Parshas Shelach Lecha

To This Week's Torah Thoughts

Understanding MALCHUS

After experiencing complete and direct Divine Guidance for over a year, Klal Yisroel were already accustomed to living in a state of extremism, every action either punishable by death or rewarded with supernatural goodness. Such a relationship is not a truly mutual one, for only when actions have no immediately apparent reaction do they really express feelings sincerely; only when you're offguard do your true intentions become apparent.
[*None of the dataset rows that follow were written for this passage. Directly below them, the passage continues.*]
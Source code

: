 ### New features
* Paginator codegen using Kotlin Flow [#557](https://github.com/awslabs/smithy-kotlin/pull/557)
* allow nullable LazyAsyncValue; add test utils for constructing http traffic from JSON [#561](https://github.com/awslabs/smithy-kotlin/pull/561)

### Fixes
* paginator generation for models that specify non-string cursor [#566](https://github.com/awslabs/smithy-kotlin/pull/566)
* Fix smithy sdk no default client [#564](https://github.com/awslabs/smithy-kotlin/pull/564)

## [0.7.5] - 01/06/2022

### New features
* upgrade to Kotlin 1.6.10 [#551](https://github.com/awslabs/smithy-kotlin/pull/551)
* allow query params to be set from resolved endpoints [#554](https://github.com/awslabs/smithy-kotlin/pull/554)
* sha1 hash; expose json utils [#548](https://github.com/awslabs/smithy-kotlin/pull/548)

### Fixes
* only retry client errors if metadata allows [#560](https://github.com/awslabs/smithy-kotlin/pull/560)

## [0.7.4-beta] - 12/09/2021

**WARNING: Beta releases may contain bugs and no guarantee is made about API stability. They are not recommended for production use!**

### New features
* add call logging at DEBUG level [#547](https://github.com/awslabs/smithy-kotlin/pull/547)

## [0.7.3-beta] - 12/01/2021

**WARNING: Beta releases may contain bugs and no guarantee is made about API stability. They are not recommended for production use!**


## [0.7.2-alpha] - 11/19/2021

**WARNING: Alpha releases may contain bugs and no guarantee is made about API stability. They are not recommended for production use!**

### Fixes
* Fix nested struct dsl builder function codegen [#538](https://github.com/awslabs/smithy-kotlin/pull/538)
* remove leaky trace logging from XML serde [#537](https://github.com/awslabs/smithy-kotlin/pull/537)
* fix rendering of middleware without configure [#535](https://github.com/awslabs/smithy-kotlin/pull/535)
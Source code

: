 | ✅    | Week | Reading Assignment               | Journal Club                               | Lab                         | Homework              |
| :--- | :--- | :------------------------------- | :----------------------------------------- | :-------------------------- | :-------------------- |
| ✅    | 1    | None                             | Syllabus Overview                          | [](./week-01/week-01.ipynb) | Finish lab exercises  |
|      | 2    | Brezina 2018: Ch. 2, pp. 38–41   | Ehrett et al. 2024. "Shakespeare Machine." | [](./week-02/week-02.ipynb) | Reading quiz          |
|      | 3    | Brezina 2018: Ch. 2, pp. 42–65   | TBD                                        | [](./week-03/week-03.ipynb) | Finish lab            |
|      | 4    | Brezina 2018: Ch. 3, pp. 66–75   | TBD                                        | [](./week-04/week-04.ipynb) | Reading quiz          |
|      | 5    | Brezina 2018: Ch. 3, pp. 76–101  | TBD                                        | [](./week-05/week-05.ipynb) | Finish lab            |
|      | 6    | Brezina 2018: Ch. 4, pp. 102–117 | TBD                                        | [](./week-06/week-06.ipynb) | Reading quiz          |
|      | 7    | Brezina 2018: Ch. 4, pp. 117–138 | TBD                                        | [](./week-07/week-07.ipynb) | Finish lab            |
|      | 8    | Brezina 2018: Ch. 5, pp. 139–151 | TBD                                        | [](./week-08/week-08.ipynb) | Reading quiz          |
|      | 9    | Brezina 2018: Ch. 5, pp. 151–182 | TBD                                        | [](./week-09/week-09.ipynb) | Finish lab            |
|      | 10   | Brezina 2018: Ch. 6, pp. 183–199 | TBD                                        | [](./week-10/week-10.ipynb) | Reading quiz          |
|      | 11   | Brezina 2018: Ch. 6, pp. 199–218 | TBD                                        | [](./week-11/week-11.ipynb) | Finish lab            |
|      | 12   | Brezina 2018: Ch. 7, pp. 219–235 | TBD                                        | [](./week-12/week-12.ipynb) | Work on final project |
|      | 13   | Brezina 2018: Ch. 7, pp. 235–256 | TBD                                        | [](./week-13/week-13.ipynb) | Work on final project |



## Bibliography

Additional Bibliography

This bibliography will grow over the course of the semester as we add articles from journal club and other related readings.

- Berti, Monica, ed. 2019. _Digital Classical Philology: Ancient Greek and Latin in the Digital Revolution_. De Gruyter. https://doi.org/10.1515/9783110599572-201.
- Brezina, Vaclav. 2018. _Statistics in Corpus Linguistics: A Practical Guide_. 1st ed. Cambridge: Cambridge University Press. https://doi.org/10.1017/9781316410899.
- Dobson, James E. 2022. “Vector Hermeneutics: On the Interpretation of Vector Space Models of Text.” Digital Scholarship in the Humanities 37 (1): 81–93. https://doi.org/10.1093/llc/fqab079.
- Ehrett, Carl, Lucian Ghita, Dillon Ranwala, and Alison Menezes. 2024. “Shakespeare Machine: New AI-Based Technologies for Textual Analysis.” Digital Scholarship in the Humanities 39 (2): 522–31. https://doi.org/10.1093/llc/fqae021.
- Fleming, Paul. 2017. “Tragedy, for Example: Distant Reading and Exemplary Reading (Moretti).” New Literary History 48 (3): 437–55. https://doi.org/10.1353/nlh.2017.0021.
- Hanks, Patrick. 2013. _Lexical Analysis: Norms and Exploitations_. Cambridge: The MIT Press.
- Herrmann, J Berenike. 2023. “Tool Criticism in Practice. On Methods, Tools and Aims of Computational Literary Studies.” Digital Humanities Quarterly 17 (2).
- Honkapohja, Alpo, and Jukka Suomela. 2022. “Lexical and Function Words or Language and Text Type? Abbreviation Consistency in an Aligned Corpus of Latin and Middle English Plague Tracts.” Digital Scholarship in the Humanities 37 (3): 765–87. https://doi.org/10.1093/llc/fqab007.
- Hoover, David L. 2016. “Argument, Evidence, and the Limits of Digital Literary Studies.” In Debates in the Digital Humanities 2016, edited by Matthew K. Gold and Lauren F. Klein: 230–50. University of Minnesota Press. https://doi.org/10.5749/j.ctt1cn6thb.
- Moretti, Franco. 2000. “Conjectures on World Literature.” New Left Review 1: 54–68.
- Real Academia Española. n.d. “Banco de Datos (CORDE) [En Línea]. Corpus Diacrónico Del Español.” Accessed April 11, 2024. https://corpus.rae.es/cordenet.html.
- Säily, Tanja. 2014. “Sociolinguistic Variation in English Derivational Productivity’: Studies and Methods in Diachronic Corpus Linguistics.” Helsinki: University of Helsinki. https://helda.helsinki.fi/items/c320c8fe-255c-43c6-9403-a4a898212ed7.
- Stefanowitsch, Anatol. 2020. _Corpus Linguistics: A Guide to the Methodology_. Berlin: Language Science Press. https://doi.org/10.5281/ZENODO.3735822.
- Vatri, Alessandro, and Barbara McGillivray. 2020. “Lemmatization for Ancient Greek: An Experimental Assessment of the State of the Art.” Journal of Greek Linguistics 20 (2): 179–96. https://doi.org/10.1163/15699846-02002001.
Our Beloved Father wanted to put us in a land where He wouldn't need to constantly change the course of nature to direct us in the right path. Eretz Yisroel is a unique piece of land, for it doesn't really have a 'nature', it is merely a physical expression of the 'topography' of the Divine. It is a physical reflection of the Sefira of Malchus, the Sefira that brings all the Sefiros above It to Their realization. Klal Yisroel didn't understand the value of living in this type of providence, they preferred the stark direct divine guidance they enjoyed in the wilderness. The Sefira of Malchus, being the most 'passive' Sefira, leaves room for the mistaken impression that It is not truly and completely Holy, not perfectly divine. The land of Israel also seems to allow a person to think that it is simply a piece of earth, a place divorced from Hashem's direct intervention. But this Attribute itself is actually the ultimate goodness, the ultimate G-dliness, for only when the nation is put in a situation that they can forget their Divine Origin do they show their sanctity by remembering Him in every one of their mundane actions.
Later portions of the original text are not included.